For siblings 4B and 5B, both affected by PHP1B, sequence analysis of GNAS exons 1 to 13 was negative. Instead, complete loss-of-methylation at the differentially methylated region of GNAS exon A/B was noted. This epigenetic abnormality led to the identification of the 3-kb STX16 deletion in both children, which had been inherited from their unaffected mother and maternal grandfather (data not shown). Deletions in GNAS/STX16 could not be identified for patients 2B and 6B,[35] but both showed loss-of-methylation at exons A/B, XL, and AS, and gain-ofmethylation at exon NESP. Patient 3B was an affected member of a previously reported AD-PHP1B kindred and just as other affected familymembers, she had inherited the 4.4-kb STX16 deletion from an unaffected mother, thus explaining her elevated PTH level by 2 years of age.[19] However, at that time, early-onset obesity was thought to be unrelated to PHP1B, and she therefore underwent independent evaluations in an obesity clinic.

Screening for GNAS Methylation Variants in Unselected Children With Early-onset Obesity

Because of these findings, we hypothesized that hyperphagia leading to severe obesity in the first year of life might be an as-yet unrecognized symptom of PHP1B. We therefore investigated the cases of 24 patients, randomly selected from a cohort of 102 obese children, who had been evaluated at a single obesity clinic (Charité, Berlin, Germany). The exons encoding MC4R and POMC were sequenced in 10 individuals, including patient 7B; however, no genetic abnormality was detected (data not shown).

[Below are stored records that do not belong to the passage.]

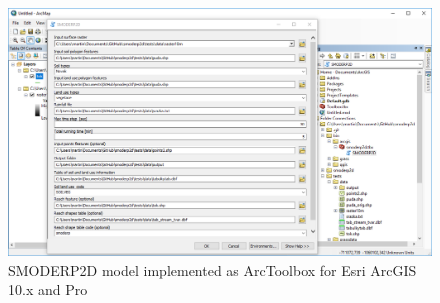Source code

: \begin{figure}[ht!]
  \begin{center}
    \includegraphics[width=1.0\columnwidth]{figures/smoderp2d_arcgis.png}
    \caption{SMODERP2D model implemented as ArcToolbox for Esri ArcGIS
      10.x and Pro}
    \label{fig:uml_diagram}
  \end{center}
\end{figure}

Patients 1B and 7B showed a loss-of-methylation at GNAS exon A/B and MLPA revealed only one copy of STX16 exons 4 and 5, which led to the identification of the frequent 3-kb STX16 deletion (Table 1).

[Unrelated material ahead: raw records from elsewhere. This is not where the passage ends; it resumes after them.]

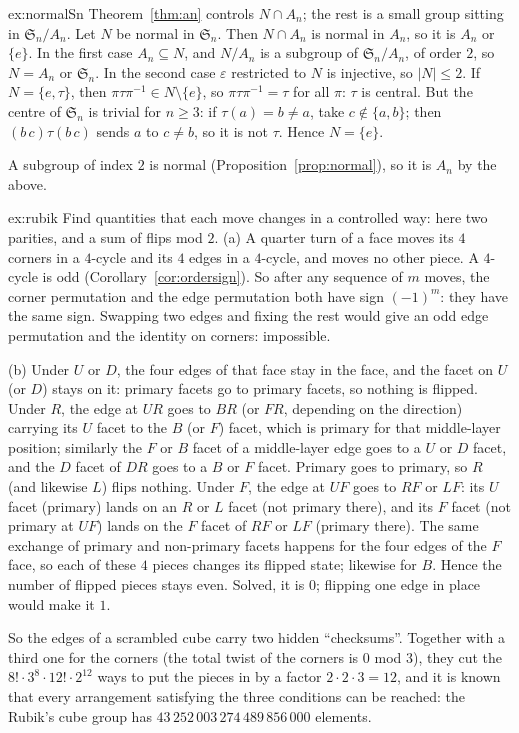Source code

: \begin{solution}{ex:normalSn}
\idea Theorem~\ref{thm:an} controls $N\cap A_n$; the rest is a small group sitting in $\mathfrak S_n/A_n$.
\writeup Let $N$ be normal in $\mathfrak S_n$. Then $N\cap A_n$ is normal in $A_n$, so it is $A_n$ or $\{e\}$. In the first case $A_n\subseteq N$, and $N/A_n$ is a subgroup of $\mathfrak S_n/A_n$, of order $2$, so $N=A_n$ or $\mathfrak S_n$. In the second case $\varepsilon$ restricted to $N$ is injective, so $|N|\le2$. If $N=\{e,\tau\}$, then $\pi\tau\pi^{-1}\in N\setminus\{e\}$, so $\pi\tau\pi^{-1}=\tau$ for all $\pi$: $\tau$ is central. But the centre of $\mathfrak S_n$ is trivial for $n\ge3$: if $\tau(a)=b\ne a$, take $c\notin\{a,b\}$; then $(b\,c)\tau(b\,c)$ sends $a$ to $c\ne b$, so it is not $\tau$. Hence $N=\{e\}$.

A subgroup of index $2$ is normal (Proposition~\ref{prop:normal}), so it is $A_n$ by the above.
\end{solution}

\begin{solution}{ex:rubik}
\idea Find quantities that each move changes in a controlled way: here two parities, and a sum of flips mod $2$.
\writeup (a) A quarter turn of a face moves its $4$ corners in a $4$-cycle and its $4$ edges in a $4$-cycle, and moves no other piece. A $4$-cycle is odd (Corollary~\ref{cor:ordersign}). So after any sequence of $m$ moves, the corner permutation and the edge permutation both have sign $(-1)^m$: they have the same sign. Swapping two edges and fixing the rest would give an odd edge permutation and the identity on corners: impossible.

(b) Under $U$ or $D$, the four edges of that face stay in the face, and the facet on $U$ (or $D$) stays on it: primary facets go to primary facets, so nothing is flipped. Under $R$, the edge at $UR$ goes to $BR$ (or $FR$, depending on the direction) carrying its $U$ facet to the $B$ (or $F$) facet, which is primary for that middle-layer position; similarly the $F$ or $B$ facet of a middle-layer edge goes to a $U$ or $D$ facet, and the $D$ facet of $DR$ goes to a $B$ or $F$ facet. Primary goes to primary, so $R$ (and likewise $L$) flips nothing. Under $F$, the edge at $UF$ goes to $RF$ or $LF$: its $U$ facet (primary) lands on an $R$ or $L$ facet (not primary there), and its $F$ facet (not primary at $UF$) lands on the $F$ facet of $RF$ or $LF$ (primary there). The same exchange of primary and non-primary facets happens for the four edges of the $F$ face, so each of these $4$ pieces changes its flipped state; likewise for $B$. Hence the number of flipped pieces stays even. Solved, it is $0$; flipping one edge in place would make it $1$.

So the edges of a scrambled cube carry two hidden ``checksums''. Together with a third one for the corners (the total twist of the corners is $0$ mod $3$), they cut the $8!\cdot3^8\cdot12!\cdot2^{12}$ ways to put the pieces in by a factor $2\cdot2\cdot3=12$, and it is known that every arrangement satisfying the three conditions can be reached: the Rubik's cube group has $43\,252\,003\,274\,489\,856\,000$ elements.
\end{solution}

The mothers of both patients revealed the same deletion, as determined by polymerase chain reaction (PCR) of their genomic DNA, but they showed no GNAS methylation abnormalities indicating that their deletion resides on the paternal allele (data not shown). MLPA revealed only a barely detectable, very incomplete, loss of STX16 exons 4 and 5 for the mother of patient 1B (Supplemental Figure 1). Consistent with this observation, analysis of microsatellite 261P9-CA1 documented heterozygosity for this marker (mother, alleles 206 and 216; patient, only allele 210). The forward primer for amplification of this microsatellite is located within the 3-kb STX16 deletion, and the reverse primer resides outside this mutation. Although the 3-kb STX16 deletion was readily detectable by PCR, the identification of two maternal 261P9-CA1 alleles not shared with patient 1B indicated that the patient's mother has a de novo mosaic deletion.

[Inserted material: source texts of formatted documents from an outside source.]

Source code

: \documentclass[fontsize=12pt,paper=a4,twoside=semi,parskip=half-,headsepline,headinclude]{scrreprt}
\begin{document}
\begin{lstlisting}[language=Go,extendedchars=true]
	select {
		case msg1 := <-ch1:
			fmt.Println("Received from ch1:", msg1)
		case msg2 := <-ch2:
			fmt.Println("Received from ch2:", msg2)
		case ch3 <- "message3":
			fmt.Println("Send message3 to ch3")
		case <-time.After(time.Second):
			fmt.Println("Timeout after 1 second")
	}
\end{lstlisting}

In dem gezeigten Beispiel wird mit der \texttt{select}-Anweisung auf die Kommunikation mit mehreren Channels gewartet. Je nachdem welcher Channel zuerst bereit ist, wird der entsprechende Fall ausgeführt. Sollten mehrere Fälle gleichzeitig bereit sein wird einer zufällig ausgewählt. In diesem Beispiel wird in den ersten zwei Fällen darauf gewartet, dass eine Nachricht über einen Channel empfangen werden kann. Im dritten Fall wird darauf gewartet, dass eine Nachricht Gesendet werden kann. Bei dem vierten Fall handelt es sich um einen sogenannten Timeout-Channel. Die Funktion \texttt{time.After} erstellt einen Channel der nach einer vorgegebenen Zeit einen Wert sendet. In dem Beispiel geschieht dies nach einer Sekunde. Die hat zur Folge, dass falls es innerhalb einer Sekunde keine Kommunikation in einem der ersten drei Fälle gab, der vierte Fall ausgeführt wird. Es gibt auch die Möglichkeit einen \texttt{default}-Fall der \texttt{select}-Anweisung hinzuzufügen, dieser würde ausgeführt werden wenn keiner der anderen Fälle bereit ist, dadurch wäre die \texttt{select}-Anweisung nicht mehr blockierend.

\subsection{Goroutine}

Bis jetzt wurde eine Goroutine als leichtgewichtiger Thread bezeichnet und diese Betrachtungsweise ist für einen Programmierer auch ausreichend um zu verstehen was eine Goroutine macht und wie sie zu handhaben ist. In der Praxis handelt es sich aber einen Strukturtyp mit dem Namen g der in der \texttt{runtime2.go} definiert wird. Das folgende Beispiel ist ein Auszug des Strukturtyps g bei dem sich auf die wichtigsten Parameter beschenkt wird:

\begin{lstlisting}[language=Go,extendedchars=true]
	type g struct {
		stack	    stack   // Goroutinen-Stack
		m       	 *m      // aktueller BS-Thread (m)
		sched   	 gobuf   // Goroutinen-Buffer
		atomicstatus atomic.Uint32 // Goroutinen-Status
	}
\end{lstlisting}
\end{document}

After identification of the genetic defect for patient 1B, a review of his more recent medical records revealed that he had been admitted to a local hospital at the age of 11.5 years because of symptomatic hypocalcemia and an elevated PTH level, suggesting PTH resistance. Patient 7B had had no calcium or phosphate abnormalities found during routine follow-up examinations; however, after establishment of the genetic defect when he was 5.5 years old, the laboratory studies were repeated, and asymptomatic hypocalcemia and an elevated PTHlevel (86 ng/L) were noted. His leptin level was 20.0 ng/mL (normal, 3 to 21). MLPA and methylation-specific MLPA provided no evidence for abnormalities for the remaining 22 children.